Der Kommentar will das menschenrechtsbasierte Verständnis von „inclusive education“ rechtlich normieren.

Am 15.1.2016 ist dazu die gemeinsame Stellungnahme von Bund und Ländern unter Federführung des Bundesministeriums für Arbeit und Soziales (BMAS) und Mitwirkung der Kultusministerkonferenz (KMK) an das Büro des Hochkommissars für Menschenrechte in Genf abgegeben worden. Darin wird deutlich, dass Deutschland nicht bereit ist, der normativen Auslegung des Fachausschusses zu folgen.

Inklusion ist unvereinbar mit Segregation

„The goal is for all students to learn in inclusive environments“, heißt es in dem auf Englisch abgefassten Kommentar. Der Fachausschuss unterstreicht damit, dass inklusive Bildung als Menschenrecht für Menschen mit Behinderungen weder behinderungsspezifisch noch behinderungsgebunden ist.

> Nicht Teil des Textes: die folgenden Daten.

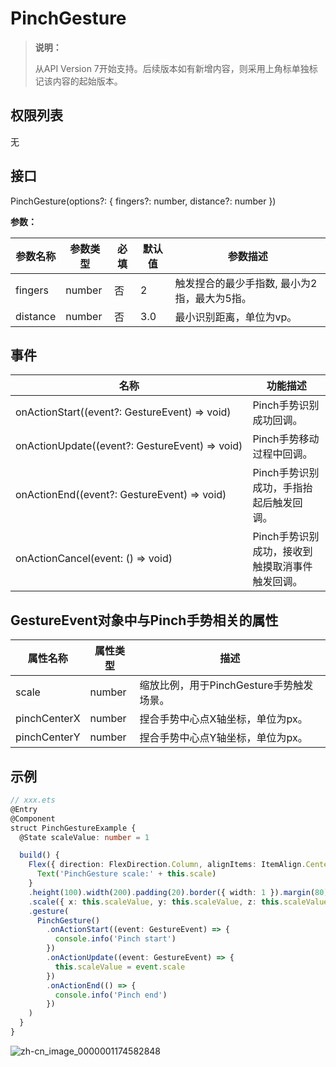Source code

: # PinchGesture

>  **说明：**
>
>  从API Version 7开始支持。后续版本如有新增内容，则采用上角标单独标记该内容的起始版本。


## 权限列表

无


## 接口

PinchGesture(options?: { fingers?: number, distance?: number })

**参数：**

| 参数名称     | 参数类型   | 必填   | 默认值  | 参数描述                          |
| -------- | ------ | ---- | ---- | ----------------------------- |
| fingers  | number | 否    | 2    | 触发捏合的最少手指数,&nbsp;最小为2指，最大为5指。 |
| distance | number | 否    | 3.0  | 最小识别距离，单位为vp。                 |

## 事件

| 名称                                       | 功能描述                       |
| ---------------------------------------- | -------------------------- |
| onActionStart((event?:&nbsp;GestureEvent)&nbsp;=&gt;&nbsp;void) | Pinch手势识别成功回调。             |
| onActionUpdate((event?:&nbsp;GestureEvent)&nbsp;=&gt;&nbsp;void) | Pinch手势移动过程中回调。            |
| onActionEnd((event?:&nbsp;GestureEvent)&nbsp;=&gt;&nbsp;void) | Pinch手势识别成功，手指抬起后触发回调。     |
| onActionCancel(event:&nbsp;()&nbsp;=&gt;&nbsp;void) | Pinch手势识别成功，接收到触摸取消事件触发回调。 |

## GestureEvent对象中与Pinch手势相关的属性

| 属性名称         | 属性类型   | 描述                         |
| ------------ | ------ | -------------------------- |
| scale        | number | 缩放比例，用于PinchGesture手势触发场景。 |
| pinchCenterX | number | 捏合手势中心点X轴坐标，单位为px。         |
| pinchCenterY | number | 捏合手势中心点Y轴坐标，单位为px。         |

## 示例

```ts
// xxx.ets
@Entry
@Component
struct PinchGestureExample {
  @State scaleValue: number = 1

  build() {
    Flex({ direction: FlexDirection.Column, alignItems: ItemAlign.Center, justifyContent: FlexAlign.SpaceBetween }) {
      Text('PinchGesture scale:' + this.scale)
    }
    .height(100).width(200).padding(20).border({ width: 1 }).margin(80)
    .scale({ x: this.scaleValue, y: this.scaleValue, z: this.scaleValue })
    .gesture(
      PinchGesture()
        .onActionStart((event: GestureEvent) => {
          console.info('Pinch start')
        })
        .onActionUpdate((event: GestureEvent) => {
          this.scaleValue = event.scale
        })
        .onActionEnd(() => {
          console.info('Pinch end')
        })
    )
  }
}
```

![zh-cn_image_0000001174582848](figures/zh-cn_image_0000001174582848.gif)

Inklusive Bildung zielt darauf, dass alle Menschen in inklusiven Lernumgebungen lernen, denn sie ist der Schlüssel zu hochwertiger Bildung für alle. Sie ist unverzichtbar für die Verwirklichung der anderen Menschenrechte und für die Entwicklung inklusiver Gesellschaften.

Die Verwirklichung von inklusiver Bildung verlangt einen umfassenden Veränderungsprozess aller Lernorte im Bildungssystem, „a process that transforms the culture, policy and practice in all educational environments to accomodate the differing needs of individual students …“

Der Kommentar grenzt Inklusion von Integration und Segregation scharf ab. Die Inklusion wird getragen von der Vision, dass alle Lernenden einer Altersgruppe dazugehören. Deshalb müssen Inhalte, Methoden, Strukturen und Strategien des Lernens sich an die Bedürfnisse der einzelnen anpassen. Sie ist gerichtet auf die Entfaltung des menschlichen Potenzials, der Würde, des Selbstwertgefühls und der Anerkennung von Unterschiedlichkeit in sicheren, lernfreundlichen und lernförderlichen Umgebungen.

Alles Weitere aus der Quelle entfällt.